Juliusz LUCIUK (b.1927)
Gesang am Brunnen — oratorio for soprano, tenor, baritone, mixed choir and chamber orchestra (c.1993)
Bozena Harasimowicz (soprano)
Jacek Laszczkowski (tenor)
Janusz Borowicz (baritone)
Chór Polskiego Radia w Krakowie
Orkiestra Kameralna Polskiego Radia w Krakowie/José Maria Floréncio
rec. live, 17 August 1996, Klosterkirche Loccum, Germany
Texts, but not translated into English
ACTE PRÉALABLE AP0240 [54:51]
Juliusz Luciuk was born in Krakow in 1927. In his oratorio Gesang am Brunnen – ‘Singing by the Spring’, in English - he took poems by fourteen writers from a wide variety of religious backgrounds to give an 'ecumenical coming-together of people.' The desire to create a uniform continuum between these Lutheran, Catholic, Jewish and Buddhist writers’ works, despite the variety of subject matter, creates a lack of polar contrast within the work itself. It emerges as a whole. Whether that stimulates a genuine sense of coherence is something that the individual listener must decide, but it did for me.
The oratorio lasts some 55 minutes and is written for soprano, tenor, baritone, mixed choir and chamber orchestra. Many of the writers will be rather obscure, especially for Anglophones. Perhaps the most internationally well-known recent writers are Pablo Neruda (the Chilean poet who took his surname from the Czech writer Jan Neruda), and the Swedish diplomat Dag Hammarskjöld. Our old friend The Book of Genesis appears, as does Paul of Tarsus. Martin Luther, too, is represented.
The oratorio is immediately attractive and approachable. Luciuk has gone through several stylistic modes since the 1950s but here he has moved away from stylisation and extremes, toward a kind of mainstream. This has resulted in writing that is supportive but not supine, with enough going on instrumentally to keep things both clear and sympathetically supportive of the texts. The mood is generally restrained. I wouldn't want to suggest any kind of similarity, but there were even brief moments that put me in mind of an unlush Canteloube, if such a thing can be imagined. At other points Herbert Howells came to mind. This spirit even embraces post-late Romanticism, if I can call it that, though it never embraces the kind of writing that Pärt and Gorecki and their followers have fashioned in religious music.

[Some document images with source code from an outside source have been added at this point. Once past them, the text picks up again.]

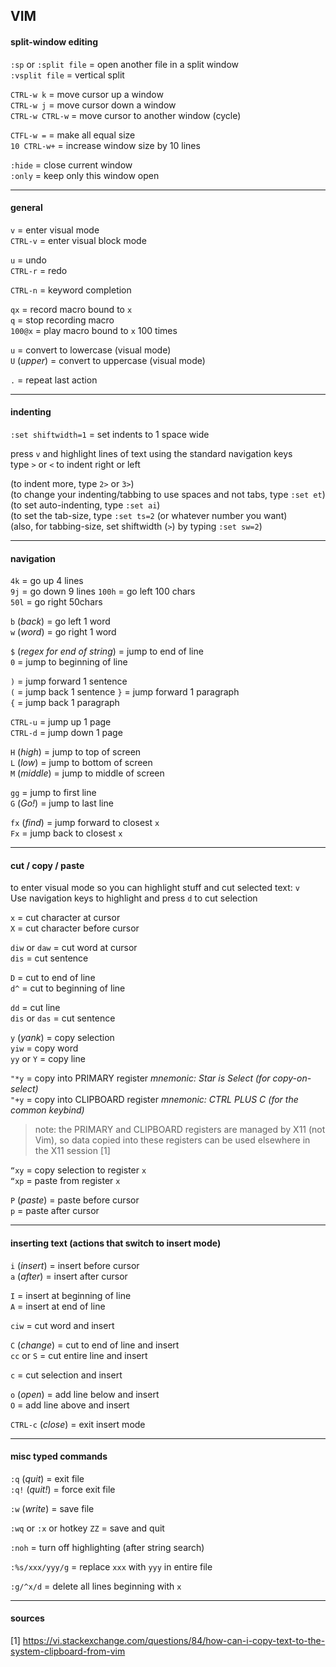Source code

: 
## VIM

#### split-window editing

`:sp` or `:split file`  =  open another file in a split window  
`:vsplit file`          =  vertical split

`CTRL-w k`              =  move cursor up a window  
`CTRL-w j`              =  move cursor down a window  
`CTRL-w CTRL-w`         =  move cursor to another window (cycle)

`CTFL-w =`              =  make all equal size  
`10 CTRL-w+`            =  increase window size by 10 lines

`:hide`                 =  close current window  
`:only`                 =  keep only this window open

---
#### general

`v`       = enter visual mode  
`CTRL-v`  = enter visual block mode

`u`       = undo  
`CTRL-r`  = redo

`CTRL-n`  = keyword completion

`qx`      = record macro bound to `x`  
`q`       = stop recording macro  
`100@x`   = play macro bound to `x` 100 times

`u`           = convert to lowercase (visual mode)  
`U` (*upper*) = convert to uppercase (visual mode)

`.`           = repeat last action

---  
#### indenting 

`:set shiftwidth=1` = set indents to 1 space wide

press `v` and highlight lines of text using the standard navigation keys  
type `>` or `<` to indent right or left

(to indent more, type `2>` or `3>`)  
(to change your indenting/tabbing to use spaces and not tabs, type `:set et`)  
(to set auto-indenting, type `:set ai`)  
(to set the tab-size, type `:set ts=2` (or whatever number you want)  
(also, for tabbing-size, set shiftwidth (`>`) by typing `:set sw=2`)

---
#### navigation

`4k`   = go up 4 lines  
`9j`   = go down 9 lines
`100h` = go left 100 chars  
`50l`  = go right 50chars

`b` (*back*) = go left 1 word  
`w` (*word*) = go right 1 word

`$` (*regex for end of string*) = jump to end of line  
`0`                             = jump to beginning of line

`)`   = jump forward 1 sentence  
`(`   = jump back 1 sentence
`}`   = jump forward 1 paragraph  
`{`   = jump back 1 paragraph

`CTRL-u`        = jump up 1 page  
`CTRL-d`        = jump down 1 page

`H` (*high*)    = jump to top of screen  
`L` (*low*)     = jump to bottom of screen  
`M` (*middle*)  = jump to middle of screen

`gg`            = jump to first line  
`G` (*Go!*)     = jump to last line

`fx` (*find*)   = jump forward to closest `x`  
`Fx`            = jump back to closest `x`

---
#### cut / copy / paste 

to enter visual mode so you can highlight stuff and cut selected text: `v`  
Use navigation keys to highlight and press `d` to cut selection

`x`             = cut character at cursor  
`X`             = cut character before cursor

`diw` or `daw`  = cut word at cursor  
`dis`           = cut sentence

`D`             = cut to end of line  
`d^`            = cut to beginning of line

`dd`            = cut line  
`dis` or `das`  = cut sentence

`y` (*yank*)    = copy selection  
`yiw`           = copy word  
`yy` or `Y`     = copy line

`"*y`           = copy into PRIMARY register *mnemonic: Star is Select (for copy-on-select)*  
`"+y`           = copy into CLIPBOARD register *mnemonic: CTRL PLUS C (for the common keybind)*

> note: the PRIMARY and CLIPBOARD registers are managed by X11 (not Vim), so data copied into these
        registers can be used elsewhere in the X11 session [1]

`“xy`         = copy selection to register `x`  
`“xp`         = paste from register `x`

`P` (*paste*) = paste before cursor  
`p`           = paste after cursor

---
#### inserting text (actions that switch to insert mode) 

`i` (*insert*) = insert before cursor  
`a` (*after*)  = insert after cursor

`I`            = insert at beginning of line  
`A`            = insert at end of line

`ciw`          = cut word and insert

`C` (*change*) = cut to end of line and insert  
`cc` or `S`    = cut entire line and insert

`c`            = cut selection and insert

`o` (*open*)   = add line below and insert  
`O`            = add line above and insert

`CTRL-c` (*close*) = exit insert mode

---
#### misc typed commands

`:q` (*quit*)   = exit file  
`:q!` (*quit!*) = force exit file

`:w` (*write*)  = save file
 
`:wq` or `:x` or hotkey `ZZ` = save and quit

`:noh`                       = turn off highlighting (after string search)

`:%s/xxx/yyy/g`              = replace `xxx` with `yyy` in entire file

`:g/^x/d`                    = delete all lines beginning with `x`

---
#### sources

[1] https://vi.stackexchange.com/questions/84/how-can-i-copy-text-to-the-system-clipboard-from-vim

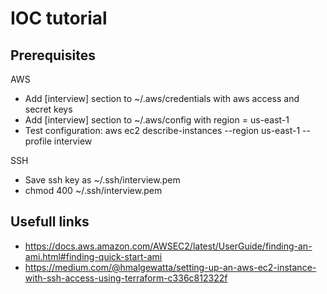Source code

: # IOC tutorial

## Prerequisites

AWS

* Add [interview] section to ~/.aws/credentials with aws access and secret keys
* Add [interview] section to ~/.aws/config with region = us-east-1
* Test configuration: aws ec2 describe-instances --region us-east-1 --profile interview

SSH

* Save ssh key as ~/.ssh/interview.pem
* chmod 400 ~/.ssh/interview.pem


## Usefull links

* https://docs.aws.amazon.com/AWSEC2/latest/UserGuide/finding-an-ami.html#finding-quick-start-ami
* https://medium.com/@hmalgewatta/setting-up-an-aws-ec2-instance-with-ssh-access-using-terraform-c336c812322f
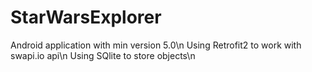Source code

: # StarWarsExplorer
Android application with min version 5.0\n
Using Retrofit2 to work with swapi.io api\n
Using SQlite to store objects\n

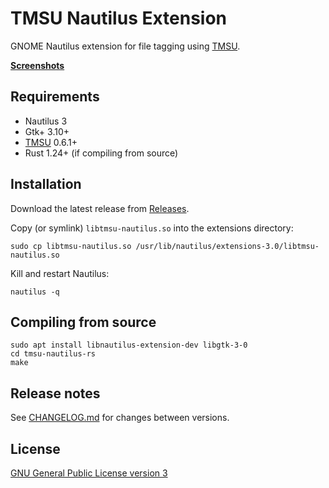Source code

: # TMSU Nautilus Extension

GNOME Nautilus extension for file tagging using [TMSU](https://github.com/oniony/TMSU/).

**[Screenshots](SCREENSHOTS.md)**

## Requirements

* Nautilus 3
* Gtk+ 3.10+
* [TMSU](https://github.com/oniony/TMSU/) 0.6.1+
* Rust 1.24+ (if compiling from source)

## Installation

Download the latest release from [Releases](https://github.com/talklittle/tmsu-nautilus-rs/releases).

Copy (or symlink) `libtmsu-nautilus.so` into the extensions directory:

    sudo cp libtmsu-nautilus.so /usr/lib/nautilus/extensions-3.0/libtmsu-nautilus.so

Kill and restart Nautilus:

    nautilus -q

## Compiling from source

    sudo apt install libnautilus-extension-dev libgtk-3-0
    cd tmsu-nautilus-rs
    make

## Release notes

See [CHANGELOG.md](CHANGELOG.md) for changes between versions.

## License

[GNU General Public License version 3](COPYING.txt)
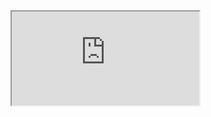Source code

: <iframe src="https://docs.google.com/document/d/e/2PACX-1vSP28nMD819uMNi11PixIhGMpK4-jaLf2bVZ3EhDetMpAOzk5crIG8IzE1RaoSZFEpt8GDrkHNHtzll/pub?embedded=true"></iframe>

Much here is warm and gentle, and not anguished. There is no mid-period Penderecki ethos. But there is attractive string colour, good opportunities for the three solo singers (all good), some consoling moments - there is an especially beguiling duet - and chances for vocal melismas tinged with ecstasy. The culminatory trio is buoyed by string wash and little bubbly brass.
This is a live performance, given in 1996, and one greeted with generous applause. It offers an interesting slant on yet another strand of contemporary Polish religious music.
Jonathan Woolf
An interesting slant on yet another strand of contemporary Polish religious music.